ALBPC commenced a lawsuit against both sets of buyers asking for $750,000 in damages plus interest. Both sets of buyers refused to settle for a reasonable amount. Instead, they dragged the case out, attempted to bleed our client dry on legal fees, and sought to force our client to settle for a small fraction of the $750,000 they were owed. ALBPC attorneys are accustomed to all types of litigation strategies, and the one employed by these defendants was nothing new to our firm. Our attorneys relentlessly attacked the Defendants with discovery demands aimed at connecting the dots of the conspiracy between them to defraud our client. We poured through thousands of pages of discovery that was produced by the Defendants and discovered that, bizarrely, there were no e-mails produced between two of the Defendants who were the most likely to communicate. As expected, the Defendants refused/failed to comply when ALBPC demanded production of electronic information and documents which would have illustrated the connections between them. Defendants’ non-compliance resulted in several orders from the Court authorizing the Plaintiff to move for sanctions.

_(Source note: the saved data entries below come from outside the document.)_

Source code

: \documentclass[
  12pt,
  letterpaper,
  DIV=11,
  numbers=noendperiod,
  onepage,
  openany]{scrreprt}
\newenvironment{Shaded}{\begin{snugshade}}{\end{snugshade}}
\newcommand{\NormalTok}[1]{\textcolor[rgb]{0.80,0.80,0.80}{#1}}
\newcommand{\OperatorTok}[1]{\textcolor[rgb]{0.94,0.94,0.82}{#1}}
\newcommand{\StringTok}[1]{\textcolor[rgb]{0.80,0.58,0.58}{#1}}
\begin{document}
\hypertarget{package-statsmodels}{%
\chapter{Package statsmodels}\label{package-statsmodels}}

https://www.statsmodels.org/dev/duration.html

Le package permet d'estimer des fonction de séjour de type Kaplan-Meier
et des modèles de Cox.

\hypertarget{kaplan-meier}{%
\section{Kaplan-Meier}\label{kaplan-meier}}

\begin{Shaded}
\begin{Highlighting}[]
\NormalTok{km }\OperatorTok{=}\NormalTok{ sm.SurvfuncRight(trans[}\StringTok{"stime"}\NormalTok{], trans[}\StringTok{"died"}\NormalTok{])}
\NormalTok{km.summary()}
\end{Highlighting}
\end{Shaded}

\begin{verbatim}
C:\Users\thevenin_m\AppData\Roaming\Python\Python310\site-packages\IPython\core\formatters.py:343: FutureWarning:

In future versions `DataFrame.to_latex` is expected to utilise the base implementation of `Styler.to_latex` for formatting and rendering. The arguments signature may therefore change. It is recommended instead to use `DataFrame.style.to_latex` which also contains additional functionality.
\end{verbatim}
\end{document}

When one of the defendants failed to appear for a Court appearance, ALBPC attorneys conducted checks of hospitals and jails to locate them. As the lead attorney from ALBPC was a former prosecutor with the Manhattan District Attorney’s office, he quickly got to the bottom of this. We found the “missing” Defendant, who we found out had been arrested. We pulled the criminal court file related to the arrest and discovered that, this missing Defendant was put in jail by a judge because he failed to appear for his trial on a real estate extortion scheme. We further discovered that, a search warrant was executed in that case whereby the New York City Police Department seized hard drives, cell phones, and laptops from the Defendants’ business address. One of the Defendants, however, had testified, under oath, in this action, that these same computers were put into storage and destroyed in a flood. Because of this, we had a Defendant nailed on lying under oath about discovery.

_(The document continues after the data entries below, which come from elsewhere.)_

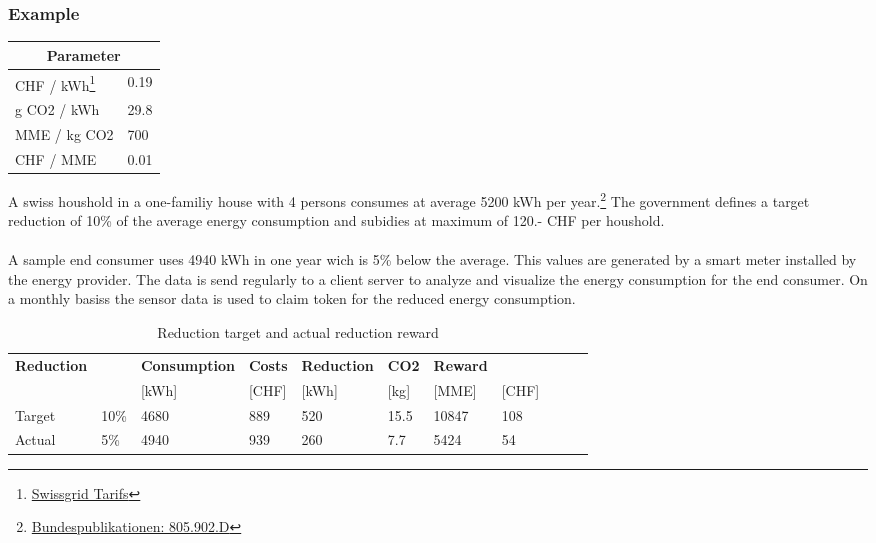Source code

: \documentclass[11pt]{article}
\begin{document}
\subsubsection{Example}
\begin{table}
\begin{tabular}{ll}
\multicolumn{2}{c}{\textbf{Parameter}}                                                                                                                 \\ \hline
CHF / kWh\footnote{\href{https://www.swissgrid.ch/en/home/customers/topics/tariffs.html}{Swissgrid Tarifs}} & 0.19 \\ \hline
g CO2 / kWh                                                                                                                                     & 29.8 \\ \hline
MME / kg CO2                                                                                                                                    & 700  \\ \hline
CHF / MME                                                                                                                                       & 0.01
\end{tabular}
\end{table}
A swiss houshold in a one-familiy house with 4 persons consumes at average 5200  kWh per year.\footnote{\href{https://www.bundespublikationen.admin.ch/cshop_mimes_bbl/2C/2C59E545D7371ED5BB89418480F1B62D.pdf}{Bundespublikationen: 805.902.D}} The government defines a target reduction of 10\% of the average energy consumption and subidies at maximum of 120.- CHF per houshold. \\\\
A sample end consumer uses 4940 kWh in one year wich is 5\% below the average. This values are generated by a smart meter installed by the energy provider. The data is send regularly to a client server to analyze and visualize the energy consumption for the end consumer. On a monthly basiss the sensor data is used to claim token for the reduced energy consumption.

\begin{table}[ht]
\begin{tabular}{ll|llllll|lll}
\textbf{Reduction} & \textbf{} & \textbf{Consumption} & \textbf{Costs} & \textbf{Reduction} & \textbf{CO2} & \textbf{Reward} &           \\
                   &           & {[}kWh{]}            & {[}CHF{]}      & {[}kWh{]}          & {[}kg{]}     & {[}MME{]}       & {[}CHF{]} \\ \hline
Target             & 10\%      & 4680                 & 889            & 520                & 15.5         & 10847           & 108       \\
Actual             & 5\%       & 4940                 & 939            & 260                & 7.7          & 5424            & 54       
\end{tabular}
\caption{Reduction target and actual reduction reward}
\label{target_actual}
\end{table}
\end{document}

ALBPC attorneys brought a motion for discovery sanctions, which resulted in the Defendants’ pleadings being stricken from the case. They made a motion to vacate that decision, but ALBPC pushed back, demonstrating that the defendants had no meritorious defense or reasonable excuse for their discovery failures.

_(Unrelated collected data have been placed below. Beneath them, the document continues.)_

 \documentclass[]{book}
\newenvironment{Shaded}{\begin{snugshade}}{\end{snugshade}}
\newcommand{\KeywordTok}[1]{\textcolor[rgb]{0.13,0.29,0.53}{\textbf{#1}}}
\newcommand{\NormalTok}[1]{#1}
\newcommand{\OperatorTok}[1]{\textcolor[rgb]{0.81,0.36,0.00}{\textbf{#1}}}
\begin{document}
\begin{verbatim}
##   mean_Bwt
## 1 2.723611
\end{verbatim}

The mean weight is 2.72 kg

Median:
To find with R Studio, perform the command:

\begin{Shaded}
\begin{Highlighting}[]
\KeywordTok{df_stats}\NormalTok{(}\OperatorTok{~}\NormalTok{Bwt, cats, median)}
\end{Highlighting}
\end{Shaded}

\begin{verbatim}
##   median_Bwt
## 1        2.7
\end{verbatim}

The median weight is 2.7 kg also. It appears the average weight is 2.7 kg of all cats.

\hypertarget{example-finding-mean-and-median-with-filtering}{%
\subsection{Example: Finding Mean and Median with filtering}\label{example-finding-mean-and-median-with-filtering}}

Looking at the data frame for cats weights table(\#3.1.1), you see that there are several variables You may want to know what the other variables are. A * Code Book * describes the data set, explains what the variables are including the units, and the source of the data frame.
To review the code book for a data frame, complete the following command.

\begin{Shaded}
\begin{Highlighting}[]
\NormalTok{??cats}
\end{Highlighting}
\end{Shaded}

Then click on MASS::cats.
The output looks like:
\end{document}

Ultimately, the Defendants’ strategy of dragging the case out came back to haunt them. After a hearing on damages, the Court ruled that our client was entitled to $750,000, plus interest from the date of the closing. The total amount was $1,235,651 – seven times what our client was originally offered by the Defendants to settle.
The Defendants still did not give up. They attempted to appeal from two prior orders, but ALBPC quickly enlisted the New York City Sheriff to sell the very hotel that was the subject of the action, and concurrently filed a motion to dismiss the appeals. In a unanimous decision, the Appellate Division First Department agreed with our motion and dismissed the Defendants’ appeals. Instead of facing the sale of this now very successful hotel, the defendants paid our clients the amount of the judgment almost immediately.
In the end, our client’s judgment was $500,000 greater than what their maximum commission would have been at the time of the closing.
John M. Desiderio and David R. Smith of Adam Leitman Bailey, P.C. prosecuted this action.